As he enters his sixties, Richie’s old and distinguished friends begin to die off. He acquires official respectability, honoured by the emperor for his services to Japanese culture, a habitué of embassy functions. The growing self-confidence and obnoxiousness of Japan coincide with his descent into the conservatism of old age. Richie wryly recognises the irony in all this, although he is never able to forgive Japanese youths for their disinclination to be seduced by him; their fecklessness, stupidity and philistinism are a recurring and rather tiresome theme in the second half of this book. Subtlety and complexity desert him as he ventures out from his base in old-fashioned Ueno to cast his fogeyish eye over the youthful ‘hordes’ in ‘noisome’ Shibuya and Roppongi. ‘They lurch and spill on the pavement and in a group sound like a herd of elephants . . . Young people with their Walkmen and manga, their portable phones – not only do they not know one flower from another, they do not even see them . . . this generation was taught nothing . . . the latest gadget satisfies it; it goes to see Star Wars.’ Even masturbation is not what it used to be, as a fellow regular at Richie’s local porn cinema comments: instead of lending one another a hand, young Japanese onanists ‘buy a tape, or rent it, and take it back home and lock the door’.
‘These youthful herds await a deliverer, someone to organise them, and a country to give up everything for,’ he fulminates, in an especially barmy entry. ‘Someone like Mussolini or the Emperor Hirohito.’ Yet it was Richie’s generation, ‘that friendly, ragged, wily, beautiful, and hopeful crew’ of wartime Japanese with whom he fell in love, who submitted to fascism, who swarmed so murderously into China and South-East Asia, and who piloted the suicide planes. By almost any other standard, the young in Japan today are exemplary: a little glazed and indifferent from the outside, but politer, calmer and more law abiding than their contemporaries anywhere in the world. Richie may find it harder to seduce them as he circumambulates the park, but he is not going to be beaten up, robbed or murdered by them either.
‘Being at home means taking for granted going blind and deaf, eventually not even thinking,’ Richie wrote. ‘It means only comfort. I would hate to be at home.’ This is a common perception among long-term gaijin, as among adolescents: home as a place of old age, premature senility. But as he grows older Richie begins to panic about the cost of having no home, not for its human comforts, but its intellectual stimulations. At his most optimistic, he takes pride in his outsideness (‘undisturbed by vagaries, I can regard what I think of as eternal’). But he sees that New York friends ‘live in an element I do not. Theirs is the current of contemporary thought, and they swim – mostly against it – and grow sleek. I have no intellectual climate at all. I have no one with whom to speak of these concerns, no one to learn from, no one to teach. For fifty years I have lived alone in the library of my skull.’

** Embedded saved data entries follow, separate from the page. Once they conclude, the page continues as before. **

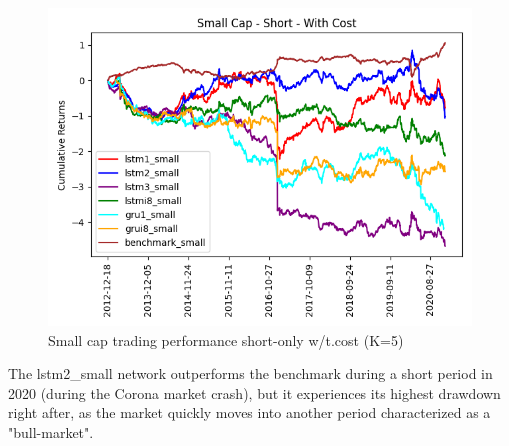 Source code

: \begin{figure}[H]
\centering
\includegraphics [scale=0.60,angle=360]{figures/cumulative_small_cap_return_with_cost_s.png}
\caption{Small cap trading performance short-only w/t.cost (K=5)}
\label{fig:shortlsmallc}
\end{figure} 
\indent\newline 
The lstm2\_small network outperforms the benchmark during a short period in 2020 (during the Corona market crash), but it experiences its highest drawdown right after, as the market quickly moves into another period characterized as a "bull-market". 

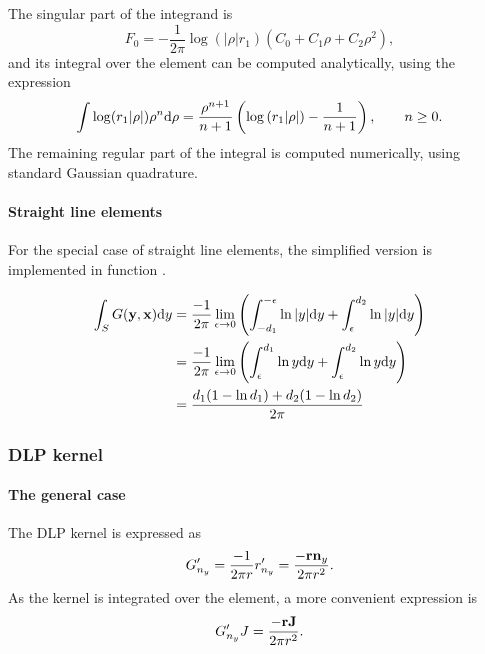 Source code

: The singular part of the integrand is
%
\begin{equation}
	F_0 = -\frac{1}{2\pi} \log \left(|\rho| r_1\right) \left( C_0 + C_1 \rho + C_2 \rho^2 \right)
	,
\end{equation}
%
and its integral over the element can be computed analytically, using the expression
%
\begin{equation}
	\int \log(r_1 |\rho|) \rho^n \mathrm{d} \rho = \frac{\rho^{n+1}}{n+1} \left( \log\left(r_1 |\rho|\right) - \frac{1}{n+1} \right)
	, \qquad n \ge 0
	.
\end{equation}
%
The remaining regular part of the integral is computed numerically, using standard Gaussian quadrature.


\paragraph{Straight line elements}

For the special case of straight line elements, the simplified version is implemented in function .


\begin{align}
\int_{S} G({\bf y}, {\bf x}) \mathrm{d} y
& = \frac{-1}{2\pi}\lim_{\epsilon \to 0}
\left( \int_{-d_1}^{-\epsilon} \ln |y| \mathrm{d} y + \int_{\epsilon}^{d_2}  \ln |y| \mathrm{d} y \right) \nonumber \\
& = \frac{-1}{2\pi}\lim_{\epsilon \to 0}
\left( \int_{\epsilon}^{d_1} \ln y \mathrm{d} y + \int_{\epsilon}^{d_2}  \ln y \mathrm{d} y \right) \nonumber \\
&=
\frac{d_1(1-\ln d_1) + d_2(1-\ln d_2)}{2\pi}
\end{align}



\subsubsection{DLP kernel}

\paragraph{The general case}

The DLP kernel is expressed as
%
\begin{equation}
	G'_{n_y} = \frac{-1}{2\pi r} r'_{n_y}
	= \frac{-{\bf r} {\bf n}_y}{2\pi r^2} 
	.
\end{equation}
%
As the kernel is integrated over the element, a more convenient expression is
%
\begin{equation}
	G'_{n_y} J = \frac{-{\bf r} {\bf J}}{2\pi r^2} 
	.
\end{equation}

Greater Tokyo contains thirty million people; it is far and away the largest city that has ever existed. And yet to the Westerner with intellectual aspirations it is a small pond. The Catholic novelist Shusaku Endo compared Japan to a tropical mud swamp: when living flowers are transplanted from elsewhere they grow vigorously for a while, put out lurid blooms, but eventually wither in the strange minerals of the new soil. In 150 years, foreigners in Japan have produced important works of history, political science, anthropology and journalism, but no lasting work of literature. Perhaps Donald Richie shows us why.